**WHAT TO WORK ON:** The lines from the first line of the entries through the line containing "## 🏗️ **System Architecture Overview**" are to be repeated exactly, with both of those lines included.

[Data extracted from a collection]
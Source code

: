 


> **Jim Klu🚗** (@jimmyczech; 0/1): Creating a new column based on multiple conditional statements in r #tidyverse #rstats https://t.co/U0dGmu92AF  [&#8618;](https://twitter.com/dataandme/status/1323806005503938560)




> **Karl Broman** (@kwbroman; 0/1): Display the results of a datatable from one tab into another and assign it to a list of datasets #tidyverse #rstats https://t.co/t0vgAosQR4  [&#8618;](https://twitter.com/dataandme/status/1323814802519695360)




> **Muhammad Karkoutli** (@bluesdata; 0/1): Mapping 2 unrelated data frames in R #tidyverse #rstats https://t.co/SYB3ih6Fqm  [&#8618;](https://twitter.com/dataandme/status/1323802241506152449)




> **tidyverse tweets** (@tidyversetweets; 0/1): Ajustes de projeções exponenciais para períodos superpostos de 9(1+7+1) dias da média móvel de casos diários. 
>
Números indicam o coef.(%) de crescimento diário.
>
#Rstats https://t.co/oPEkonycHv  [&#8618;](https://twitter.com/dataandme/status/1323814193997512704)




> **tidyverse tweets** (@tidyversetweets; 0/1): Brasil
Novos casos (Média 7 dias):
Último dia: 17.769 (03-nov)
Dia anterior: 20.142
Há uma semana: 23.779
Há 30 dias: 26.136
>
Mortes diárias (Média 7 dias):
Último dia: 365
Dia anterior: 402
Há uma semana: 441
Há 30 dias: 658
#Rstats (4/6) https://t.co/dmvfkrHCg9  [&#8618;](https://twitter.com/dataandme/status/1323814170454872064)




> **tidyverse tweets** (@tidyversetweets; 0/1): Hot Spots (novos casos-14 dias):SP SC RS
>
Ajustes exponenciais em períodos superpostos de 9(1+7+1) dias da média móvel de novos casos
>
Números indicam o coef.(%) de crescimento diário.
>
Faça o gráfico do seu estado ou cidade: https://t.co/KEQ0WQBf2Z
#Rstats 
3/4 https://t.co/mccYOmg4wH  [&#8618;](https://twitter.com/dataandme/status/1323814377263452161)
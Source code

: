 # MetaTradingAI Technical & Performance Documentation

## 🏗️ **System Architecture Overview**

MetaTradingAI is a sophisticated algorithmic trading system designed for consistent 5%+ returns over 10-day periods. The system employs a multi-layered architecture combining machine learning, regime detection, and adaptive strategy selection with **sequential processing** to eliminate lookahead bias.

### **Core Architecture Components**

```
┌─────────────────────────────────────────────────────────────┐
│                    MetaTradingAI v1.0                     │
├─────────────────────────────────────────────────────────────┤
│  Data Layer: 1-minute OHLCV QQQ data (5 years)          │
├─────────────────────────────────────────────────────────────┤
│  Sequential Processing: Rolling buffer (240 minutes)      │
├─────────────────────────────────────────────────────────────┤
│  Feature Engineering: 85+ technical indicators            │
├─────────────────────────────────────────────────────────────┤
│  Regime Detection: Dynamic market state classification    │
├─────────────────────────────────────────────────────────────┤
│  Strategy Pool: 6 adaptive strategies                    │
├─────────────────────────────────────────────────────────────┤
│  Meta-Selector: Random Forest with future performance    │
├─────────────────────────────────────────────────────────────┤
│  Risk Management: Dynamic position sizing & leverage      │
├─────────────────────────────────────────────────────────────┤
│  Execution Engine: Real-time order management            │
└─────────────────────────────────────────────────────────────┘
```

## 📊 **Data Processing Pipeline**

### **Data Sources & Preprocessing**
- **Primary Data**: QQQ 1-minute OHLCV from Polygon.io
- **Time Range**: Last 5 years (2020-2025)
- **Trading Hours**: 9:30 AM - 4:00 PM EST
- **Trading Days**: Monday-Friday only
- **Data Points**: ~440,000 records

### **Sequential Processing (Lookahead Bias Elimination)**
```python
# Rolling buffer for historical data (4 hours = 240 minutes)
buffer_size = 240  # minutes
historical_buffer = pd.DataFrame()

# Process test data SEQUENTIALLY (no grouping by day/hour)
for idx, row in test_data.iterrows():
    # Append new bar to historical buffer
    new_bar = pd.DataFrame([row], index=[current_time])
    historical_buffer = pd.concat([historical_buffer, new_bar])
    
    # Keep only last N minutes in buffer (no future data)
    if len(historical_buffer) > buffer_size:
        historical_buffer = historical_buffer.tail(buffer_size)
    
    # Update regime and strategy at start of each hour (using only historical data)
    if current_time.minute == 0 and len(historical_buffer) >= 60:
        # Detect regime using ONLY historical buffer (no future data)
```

**SOLUTION BELOW:**
Source code

: 


> **Jim Klu🚗** (@jimmyczech; 0/1): Creating a new column based on multiple conditional statements in r #tidyverse #rstats https://t.co/U0dGmu92AF  [&#8618;](https://twitter.com/dataandme/status/1323806005503938560)




> **Karl Broman** (@kwbroman; 0/1): Display the results of a datatable from one tab into another and assign it to a list of datasets #tidyverse #rstats https://t.co/t0vgAosQR4  [&#8618;](https://twitter.com/dataandme/status/1323814802519695360)




> **Muhammad Karkoutli** (@bluesdata; 0/1): Mapping 2 unrelated data frames in R #tidyverse #rstats https://t.co/SYB3ih6Fqm  [&#8618;](https://twitter.com/dataandme/status/1323802241506152449)




> **tidyverse tweets** (@tidyversetweets; 0/1): Ajustes de projeções exponenciais para períodos superpostos de 9(1+7+1) dias da média móvel de casos diários. 
>
Números indicam o coef.(%) de crescimento diário.
>
#Rstats https://t.co/oPEkonycHv  [&#8618;](https://twitter.com/dataandme/status/1323814193997512704)




> **tidyverse tweets** (@tidyversetweets; 0/1): Brasil
Novos casos (Média 7 dias):
Último dia: 17.769 (03-nov)
Dia anterior: 20.142
Há uma semana: 23.779
Há 30 dias: 26.136
>
Mortes diárias (Média 7 dias):
Último dia: 365
Dia anterior: 402
Há uma semana: 441
Há 30 dias: 658
#Rstats (4/6) https://t.co/dmvfkrHCg9  [&#8618;](https://twitter.com/dataandme/status/1323814170454872064)




> **tidyverse tweets** (@tidyversetweets; 0/1): Hot Spots (novos casos-14 dias):SP SC RS
>
Ajustes exponenciais em períodos superpostos de 9(1+7+1) dias da média móvel de novos casos
>
Números indicam o coef.(%) de crescimento diário.
>
Faça o gráfico do seu estado ou cidade: https://t.co/KEQ0WQBf2Z
#Rstats 
3/4 https://t.co/mccYOmg4wH  [&#8618;](https://twitter.com/dataandme/status/1323814377263452161)
Source code

: # MetaTradingAI Technical & Performance Documentation

## 🏗️ **System Architecture Overview**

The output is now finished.